Metadata-Version: 2.4
Name: ftl-expert-build
Version: 0.2.0
Summary: Build expert agents from documented domains
License-Expression: MIT
Requires-Python: >=3.12
Requires-Dist: beautifulsoup4>=4.12
Requires-Dist: ftl-reasons
Requires-Dist: httpx>=0.27
Requires-Dist: pypdf>=4.0
Provides-Extra: embeddings
Requires-Dist: fastembed>=0.7.4; extra == 'embeddings'
Requires-Dist: numpy; extra == 'embeddings'
Description-Content-Type: text/markdown

# expert-agent-builder

Build expert agents from documented domains.
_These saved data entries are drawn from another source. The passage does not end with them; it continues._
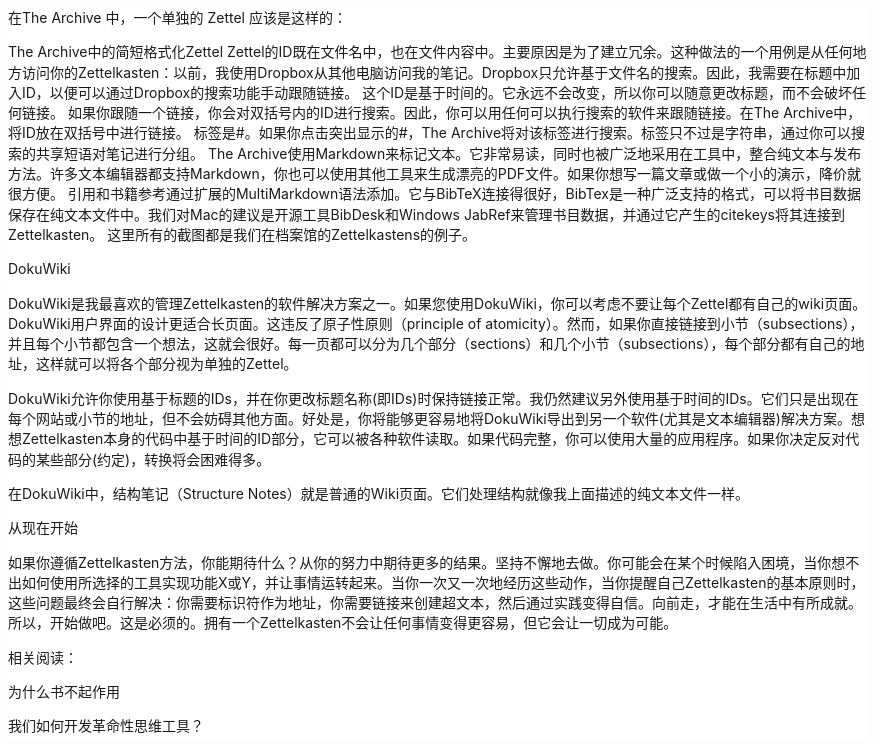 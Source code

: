 在The Archive 中，一个单独的 Zettel 应该是这样的：


The Archive中的简短格式化Zettel
Zettel的ID既在文件名中，也在文件内容中。主要原因是为了建立冗余。这种做法的一个用例是从任何地方访问你的Zettelkasten：以前，我使用Dropbox从其他电脑访问我的笔记。Dropbox只允许基于文件名的搜索。因此，我需要在标题中加入ID，以便可以通过Dropbox的搜索功能手动跟随链接。
这个ID是基于时间的。它永远不会改变，所以你可以随意更改标题，而不会破坏任何链接。
如果你跟随一个链接，你会对双括号内的ID进行搜索。因此，你可以用任何可以执行搜索的软件来跟随链接。在The Archive中，将ID放在双括号中进行链接。
标签是#。如果你点击突出显示的#，The Archive将对该标签进行搜索。标签只不过是字符串，通过你可以搜索的共享短语对笔记进行分组。
The Archive使用Markdown来标记文本。它非常易读，同时也被广泛地采用在工具中，整合纯文本与发布方法。许多文本编辑器都支持Markdown，你也可以使用其他工具来生成漂亮的PDF文件。如果你想写一篇文章或做一个小的演示，降价就很方便。
引用和书籍参考通过扩展的MultiMarkdown语法添加。它与BibTeX连接得很好，BibTex是一种广泛支持的格式，可以将书目数据保存在纯文本文件中。我们对Mac的建议是开源工具BibDesk和Windows JabRef来管理书目数据，并通过它产生的citekeys将其连接到Zettelkasten。
这里所有的截图都是我们在档案馆的Zettelkastens的例子。

DokuWiki

DokuWiki是我最喜欢的管理Zettelkasten的软件解决方案之一。如果您使用DokuWiki，你可以考虑不要让每个Zettel都有自己的wiki页面。DokuWiki用户界面的设计更适合长页面。这违反了原子性原则（principle of atomicity）。然而，如果你直接链接到小节（subsections），并且每个小节都包含一个想法，这就会很好。每一页都可以分为几个部分（sections）和几个小节（subsections），每个部分都有自己的地址，这样就可以将各个部分视为单独的Zettel。

DokuWiki允许你使用基于标题的IDs，并在你更改标题名称(即IDs)时保持链接正常。我仍然建议另外使用基于时间的IDs。它们只是出现在每个网站或小节的地址，但不会妨碍其他方面。好处是，你将能够更容易地将DokuWiki导出到另一个软件(尤其是文本编辑器)解决方案。想想Zettelkasten本身的代码中基于时间的ID部分，它可以被各种软件读取。如果代码完整，你可以使用大量的应用程序。如果你决定反对代码的某些部分(约定)，转换将会困难得多。

在DokuWiki中，结构笔记（Structure Notes）就是普通的Wiki页面。它们处理结构就像我上面描述的纯文本文件一样。

从现在开始

如果你遵循Zettelkasten方法，你能期待什么？从你的努力中期待更多的结果。坚持不懈地去做。你可能会在某个时候陷入困境，当你想不出如何使用所选择的工具实现功能X或Y，并让事情运转起来。当你一次又一次地经历这些动作，当你提醒自己Zettelkasten的基本原则时，这些问题最终会自行解决：你需要标识符作为地址，你需要链接来创建超文本，然后通过实践变得自信。向前走，才能在生活中有所成就。所以，开始做吧。这是必须的。拥有一个Zettelkasten不会让任何事情变得更容易，但它会让一切成为可能。

相关阅读：

为什么书不起作用

我们如何开发革命性思维工具？

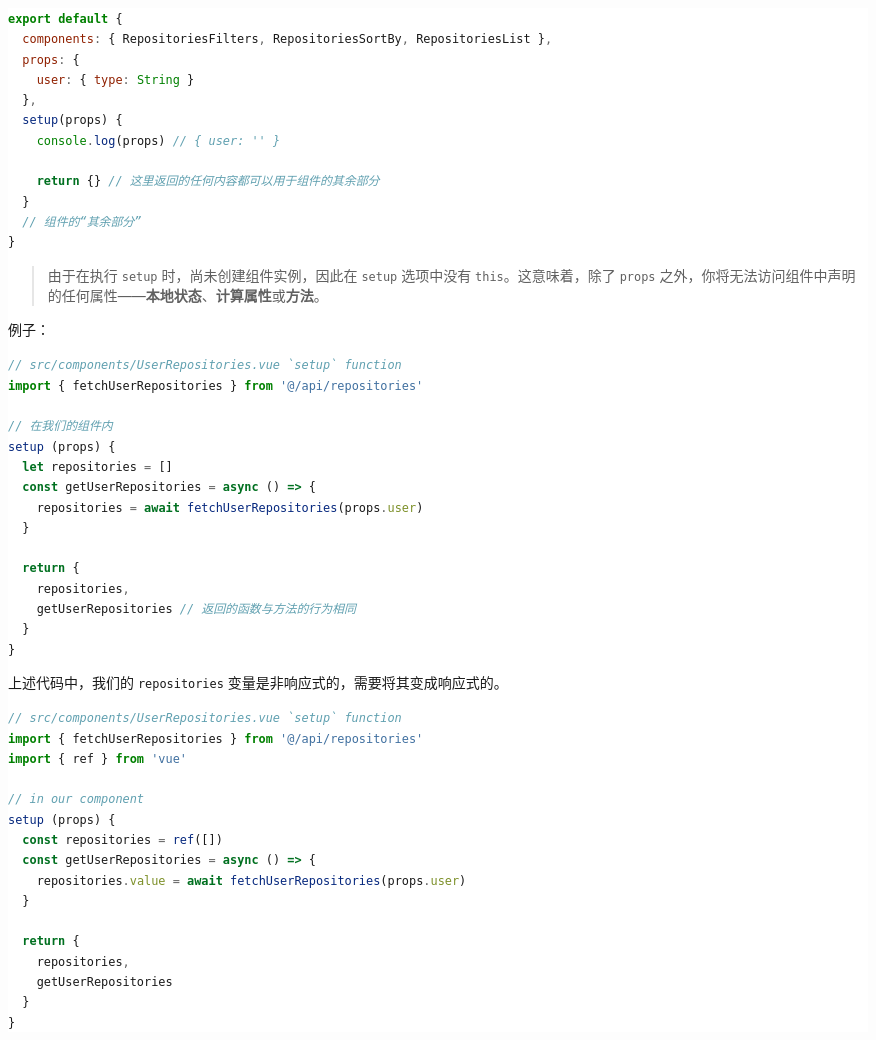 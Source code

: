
 ```js
export default {
  components: { RepositoriesFilters, RepositoriesSortBy, RepositoriesList },
  props: {
    user: { type: String }
  },
  setup(props) {
    console.log(props) // { user: '' }

    return {} // 这里返回的任何内容都可以用于组件的其余部分
  }
  // 组件的“其余部分”
}
```

> 由于在执行 `setup` 时，尚未创建组件实例，因此在 `setup` 选项中没有 `this`。这意味着，除了 `props` 之外，你将无法访问组件中声明的任何属性——**本地状态**、**计算属性**或**方法**。



例子：

```js
// src/components/UserRepositories.vue `setup` function
import { fetchUserRepositories } from '@/api/repositories'

// 在我们的组件内
setup (props) {
  let repositories = []
  const getUserRepositories = async () => {
    repositories = await fetchUserRepositories(props.user)
  }

  return {
    repositories,
    getUserRepositories // 返回的函数与方法的行为相同
  }
}
```

上述代码中，我们的 `repositories` 变量是非响应式的，需要将其变成响应式的。

```js
// src/components/UserRepositories.vue `setup` function
import { fetchUserRepositories } from '@/api/repositories'
import { ref } from 'vue'

// in our component
setup (props) {
  const repositories = ref([])
  const getUserRepositories = async () => {
    repositories.value = await fetchUserRepositories(props.user)
  }

  return {
    repositories,
    getUserRepositories
  }
}
```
Automates the knowledge pipeline: fetch docs, chunk large files, generate summaries, extract beliefs, derive deeper conclusions, review and repair, build FTS5 search indexes.

## Install

```bash
uv tool install ftl-expert-build
```

Requires `ftl-reasons` and either `claude` or `gemini` CLI on PATH.

## Quick Start

```bash
# Bootstrap a new expert agent
expert-build init rhcsa --domain "Red Hat Certified System Administrator"

# Fetch documentation
expert-build fetch-docs https://docs.redhat.com/en/documentation/red_hat_enterprise_linux/9/ --depth 2

# Generate entries from sources
expert-build summarize --parallel 4

# Extract beliefs for review
expert-build propose-beliefs --parallel 4
# Edit proposed-beliefs.md: LLM marks each as [ACCEPT] or [REJECT]
expert-build accept-beliefs

# Run the full pipeline end-to-end
expert-build pipeline --url https://docs.example.com --parallel 4
```

## Commands

| Command | Description |
|---------|-------------|
| `init` | Bootstrap a new expert agent repo |
| `fetch-docs` | Fetch documentation from URLs |
| `chunk-pdf` | Split PDFs into section-based entries |
| `chunk-docs` | Split large .md/.py/.txt files by structural boundaries |
| `summarize` | Generate entries from source documents via LLM |
| `propose-beliefs` | Extract candidate beliefs from entries via LLM |
| `accept-beliefs` | Import accepted beliefs into reasons.db |
| `cert-coverage` | Map certification objectives to beliefs |
| `exam` | Run practice questions, discover knowledge gaps |
| `pipeline` | Run end-to-end EEM construction (9 stages) |
| `derive-review-repair` | Run derive/review/repair loop on existing beliefs |
| `index-sources` | Build FTS5 chunks database for RAG search |
| `status` | Show pipeline progress |

## Pipeline Stages

```
1. Ingest (fetch-docs / chunk-pdf)
2. Summarize (LLM summaries of source documents)
3. Extract (propose-beliefs + accept-beliefs)
4-7. Derive → Review → Repair → Deduplicate (convergence loop)
8. Export (network.json + README card)
9. Index (FTS5 search database)
```

```bash
# Full pipeline with parallel LLM calls and recursive source discovery
expert-build pipeline --url https://docs.example.com --parallel 4 --recursive

# Resume after a crash
expert-build pipeline --resume

# Run just the knowledge refinement loop
expert-build derive-review-repair --rounds 5
```

## Working with Large Repos

```bash
# Summarize a repo with nested directories
expert-build summarize --input-dir ~/git/my-project --recursive --parallel 4

# Chunk large files before summarizing
expert-build chunk-docs --input-dir ~/git/my-project --recursive

# Build search index
expert-build index-sources --input-dir ~/git/my-project --recursive
expert-build index-sources --input-dir entries/ --recursive --type summary

# Query with reasons
reasons search-sources "kubernetes scheduling" --db rag_fts.db
reasons ask "How does pod scheduling work?" --full-sources rag_fts.db
```

## Features

- **Parallel LLM calls** — `--parallel N` on summarize, propose-beliefs, and pipeline
- **Recursive file discovery** — `--recursive` for nested directory structures
- **Cost tracking** — token counts and costs printed after every command
- **Crash resilience** — incremental writes, pipeline state file with `--resume`
- **JSON pseudo-tool-calling** — structured LLM output with retry for all parsing stages
- **Source provenance** — every entry tracks its source file, URL, and document ID
- **FTS5 indexing** — build search indexes compatible with `reasons search-sources`